**Problem**
For the word "kable", state how many lines of the data include it. Respond with the number only.

Stored items
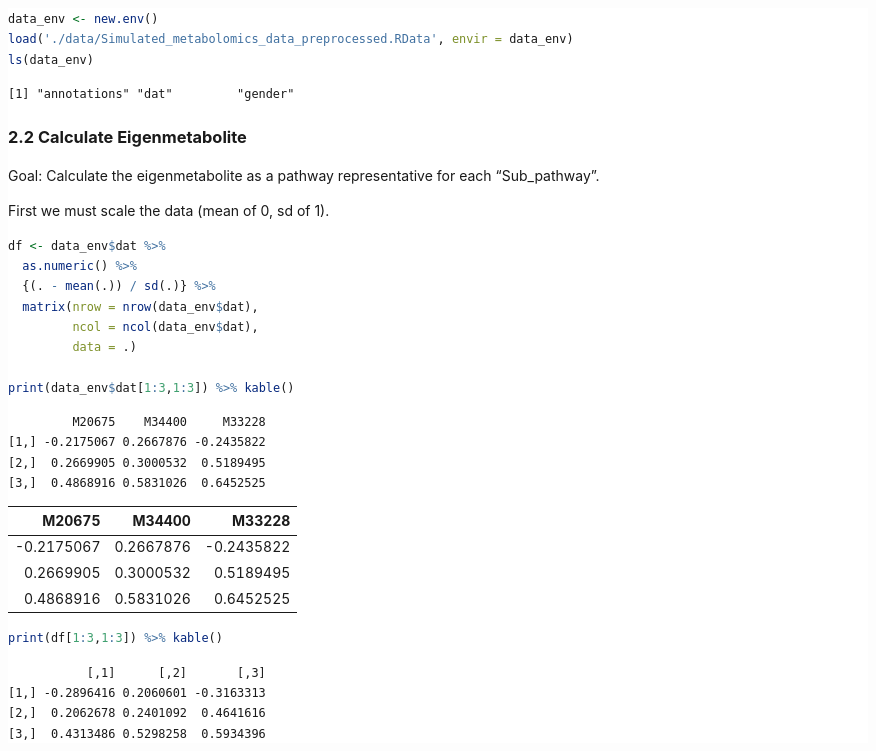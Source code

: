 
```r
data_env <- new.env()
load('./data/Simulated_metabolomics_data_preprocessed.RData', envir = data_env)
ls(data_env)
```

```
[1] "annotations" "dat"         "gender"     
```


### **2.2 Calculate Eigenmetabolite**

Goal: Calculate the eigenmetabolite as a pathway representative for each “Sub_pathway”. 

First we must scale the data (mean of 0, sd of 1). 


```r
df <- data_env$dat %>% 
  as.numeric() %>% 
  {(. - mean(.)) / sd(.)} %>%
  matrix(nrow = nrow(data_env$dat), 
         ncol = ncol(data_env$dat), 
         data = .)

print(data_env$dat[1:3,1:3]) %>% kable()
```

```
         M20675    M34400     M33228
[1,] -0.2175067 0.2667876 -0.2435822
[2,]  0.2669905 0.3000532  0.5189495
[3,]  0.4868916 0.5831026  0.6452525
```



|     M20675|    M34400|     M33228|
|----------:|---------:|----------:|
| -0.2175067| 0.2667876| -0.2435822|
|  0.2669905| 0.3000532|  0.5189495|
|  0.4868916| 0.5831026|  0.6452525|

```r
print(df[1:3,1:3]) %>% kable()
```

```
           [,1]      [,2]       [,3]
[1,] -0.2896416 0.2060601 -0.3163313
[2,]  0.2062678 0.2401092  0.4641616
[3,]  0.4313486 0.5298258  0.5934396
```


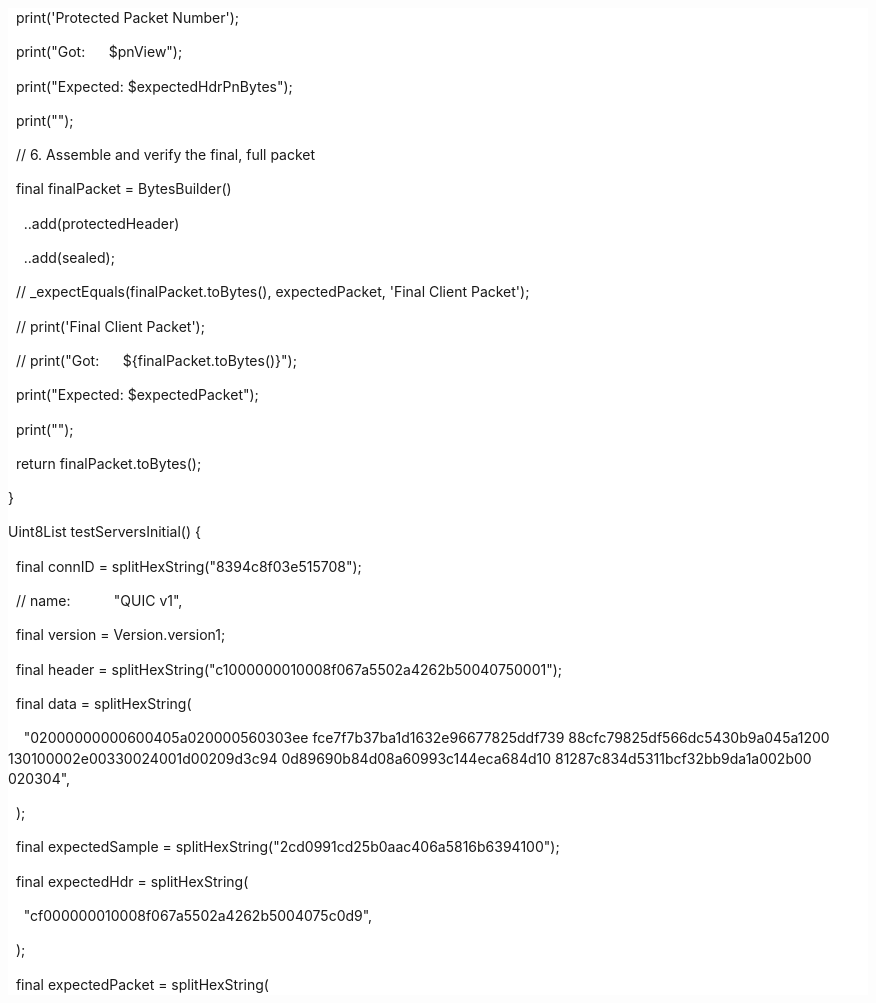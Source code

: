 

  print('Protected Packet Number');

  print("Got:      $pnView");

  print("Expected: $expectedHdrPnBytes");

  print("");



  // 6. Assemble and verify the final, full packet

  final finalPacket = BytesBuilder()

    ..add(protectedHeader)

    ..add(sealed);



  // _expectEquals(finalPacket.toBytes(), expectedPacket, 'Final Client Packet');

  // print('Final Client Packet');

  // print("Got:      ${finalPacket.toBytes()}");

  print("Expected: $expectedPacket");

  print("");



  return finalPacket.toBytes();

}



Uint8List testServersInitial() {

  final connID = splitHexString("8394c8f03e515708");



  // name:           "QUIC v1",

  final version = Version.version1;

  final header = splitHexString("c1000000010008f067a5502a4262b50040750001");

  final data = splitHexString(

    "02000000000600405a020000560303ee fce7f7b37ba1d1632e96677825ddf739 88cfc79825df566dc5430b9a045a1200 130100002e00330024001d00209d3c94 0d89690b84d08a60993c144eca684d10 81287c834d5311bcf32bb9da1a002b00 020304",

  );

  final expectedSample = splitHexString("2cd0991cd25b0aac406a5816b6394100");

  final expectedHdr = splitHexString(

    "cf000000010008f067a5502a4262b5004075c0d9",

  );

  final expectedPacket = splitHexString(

...

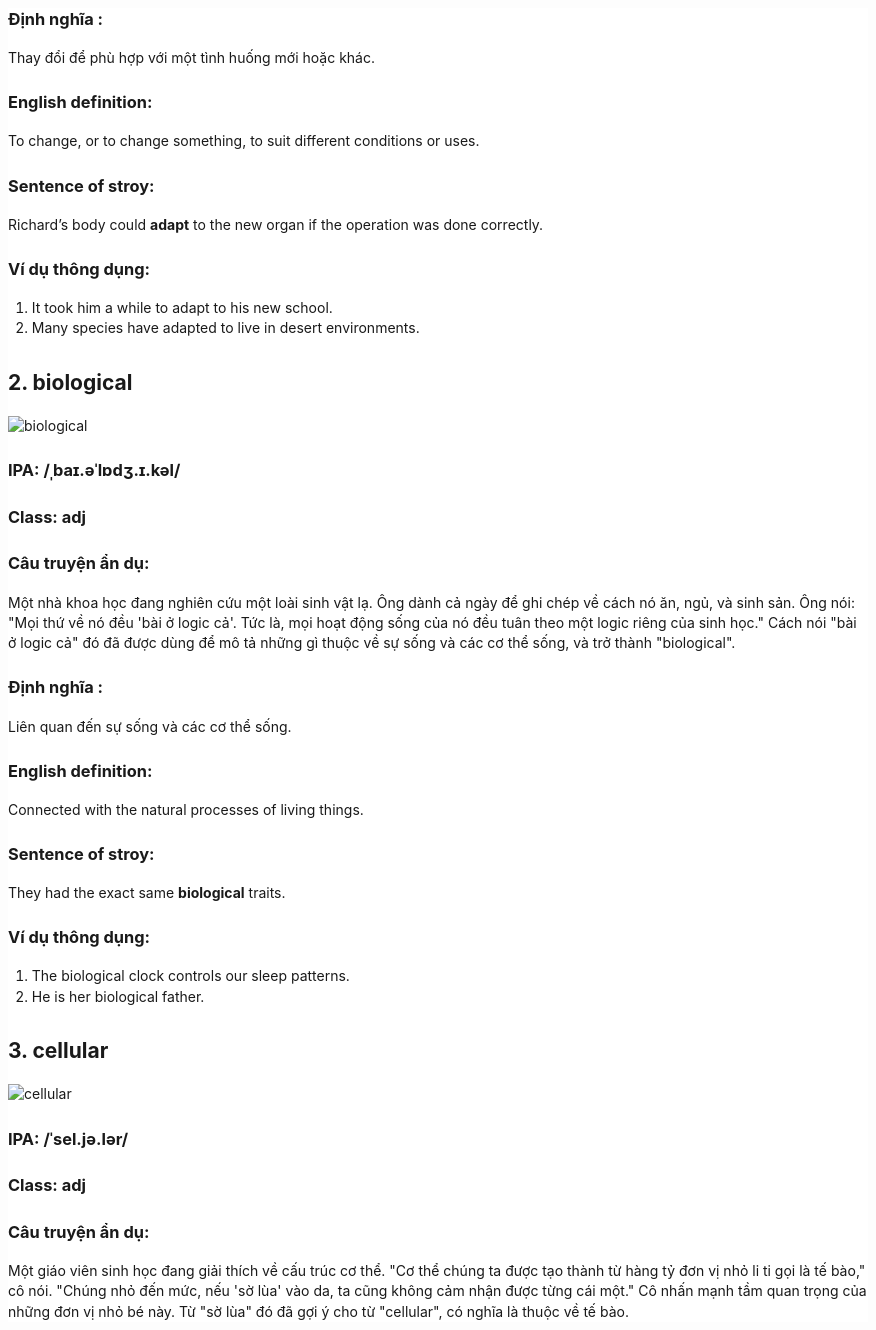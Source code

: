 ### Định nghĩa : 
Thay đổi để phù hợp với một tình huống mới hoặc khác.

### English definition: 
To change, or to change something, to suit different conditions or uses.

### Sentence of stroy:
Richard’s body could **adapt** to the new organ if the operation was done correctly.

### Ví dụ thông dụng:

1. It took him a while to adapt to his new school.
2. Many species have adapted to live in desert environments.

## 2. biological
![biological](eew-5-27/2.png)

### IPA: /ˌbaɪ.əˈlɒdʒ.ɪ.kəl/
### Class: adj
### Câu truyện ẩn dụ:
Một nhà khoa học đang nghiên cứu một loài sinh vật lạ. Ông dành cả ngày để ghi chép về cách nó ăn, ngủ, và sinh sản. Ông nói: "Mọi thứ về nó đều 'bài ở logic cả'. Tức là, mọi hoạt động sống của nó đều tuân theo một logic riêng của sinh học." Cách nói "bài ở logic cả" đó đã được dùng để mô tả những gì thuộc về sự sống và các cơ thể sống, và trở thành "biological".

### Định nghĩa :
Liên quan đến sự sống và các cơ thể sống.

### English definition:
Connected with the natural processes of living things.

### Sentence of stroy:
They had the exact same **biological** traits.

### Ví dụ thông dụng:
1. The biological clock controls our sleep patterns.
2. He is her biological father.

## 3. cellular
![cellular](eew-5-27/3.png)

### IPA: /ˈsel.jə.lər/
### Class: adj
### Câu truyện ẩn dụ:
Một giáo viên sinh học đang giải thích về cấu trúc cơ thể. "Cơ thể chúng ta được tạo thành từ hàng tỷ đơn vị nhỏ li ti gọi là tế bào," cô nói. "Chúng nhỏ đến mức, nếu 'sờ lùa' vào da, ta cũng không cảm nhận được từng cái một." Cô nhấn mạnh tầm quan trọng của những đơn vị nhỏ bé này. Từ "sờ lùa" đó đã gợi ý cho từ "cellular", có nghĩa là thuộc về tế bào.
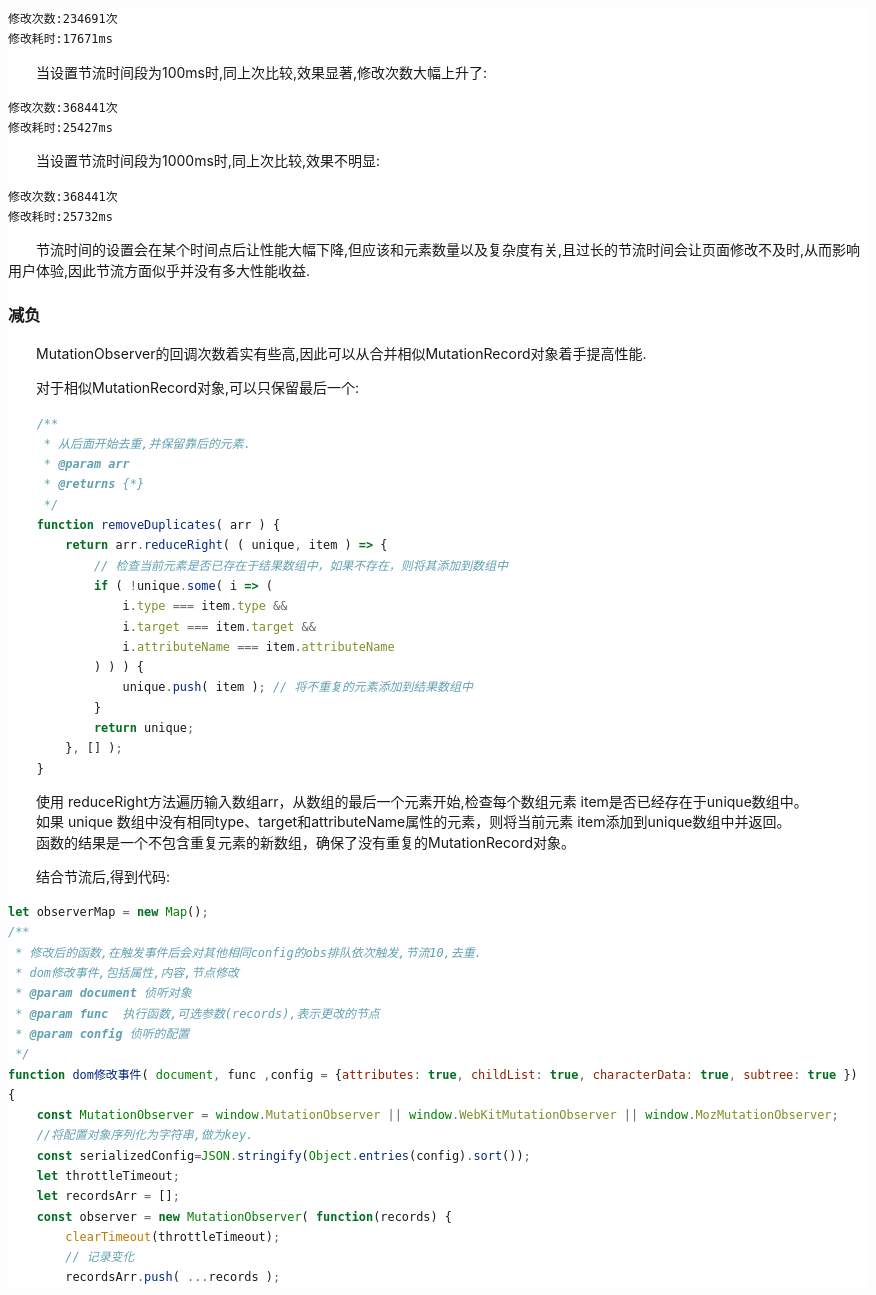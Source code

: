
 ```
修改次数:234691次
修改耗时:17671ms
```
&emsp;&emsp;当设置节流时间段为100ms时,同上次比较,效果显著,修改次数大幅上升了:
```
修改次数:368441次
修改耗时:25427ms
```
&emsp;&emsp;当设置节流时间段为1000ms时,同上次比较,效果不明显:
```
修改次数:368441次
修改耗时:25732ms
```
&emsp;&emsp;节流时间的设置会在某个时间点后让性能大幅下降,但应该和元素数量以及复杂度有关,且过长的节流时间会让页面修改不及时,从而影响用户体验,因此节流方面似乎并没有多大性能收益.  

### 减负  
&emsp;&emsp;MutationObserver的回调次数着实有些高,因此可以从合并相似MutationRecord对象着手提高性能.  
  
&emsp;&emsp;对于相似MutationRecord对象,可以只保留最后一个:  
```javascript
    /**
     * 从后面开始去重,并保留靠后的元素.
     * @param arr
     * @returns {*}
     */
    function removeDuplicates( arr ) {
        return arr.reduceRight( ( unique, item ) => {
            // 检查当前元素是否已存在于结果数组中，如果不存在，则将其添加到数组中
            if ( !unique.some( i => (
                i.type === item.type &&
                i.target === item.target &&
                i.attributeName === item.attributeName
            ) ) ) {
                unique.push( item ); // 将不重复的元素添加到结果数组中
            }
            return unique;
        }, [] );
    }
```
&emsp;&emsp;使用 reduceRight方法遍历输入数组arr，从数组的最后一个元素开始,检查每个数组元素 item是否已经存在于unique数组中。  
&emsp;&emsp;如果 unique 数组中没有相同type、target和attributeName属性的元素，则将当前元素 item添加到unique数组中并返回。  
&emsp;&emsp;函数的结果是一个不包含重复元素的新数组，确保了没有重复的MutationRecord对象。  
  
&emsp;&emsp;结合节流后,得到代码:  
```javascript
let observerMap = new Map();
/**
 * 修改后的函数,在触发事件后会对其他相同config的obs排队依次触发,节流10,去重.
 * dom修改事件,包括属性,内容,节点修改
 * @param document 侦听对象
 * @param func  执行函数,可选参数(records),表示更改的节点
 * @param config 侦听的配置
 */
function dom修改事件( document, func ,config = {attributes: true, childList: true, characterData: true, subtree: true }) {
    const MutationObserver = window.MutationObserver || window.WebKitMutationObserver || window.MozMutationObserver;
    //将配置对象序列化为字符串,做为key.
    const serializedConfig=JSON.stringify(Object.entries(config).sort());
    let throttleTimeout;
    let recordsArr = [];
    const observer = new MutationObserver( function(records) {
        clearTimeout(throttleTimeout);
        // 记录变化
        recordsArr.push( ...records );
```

**Result of the task**
2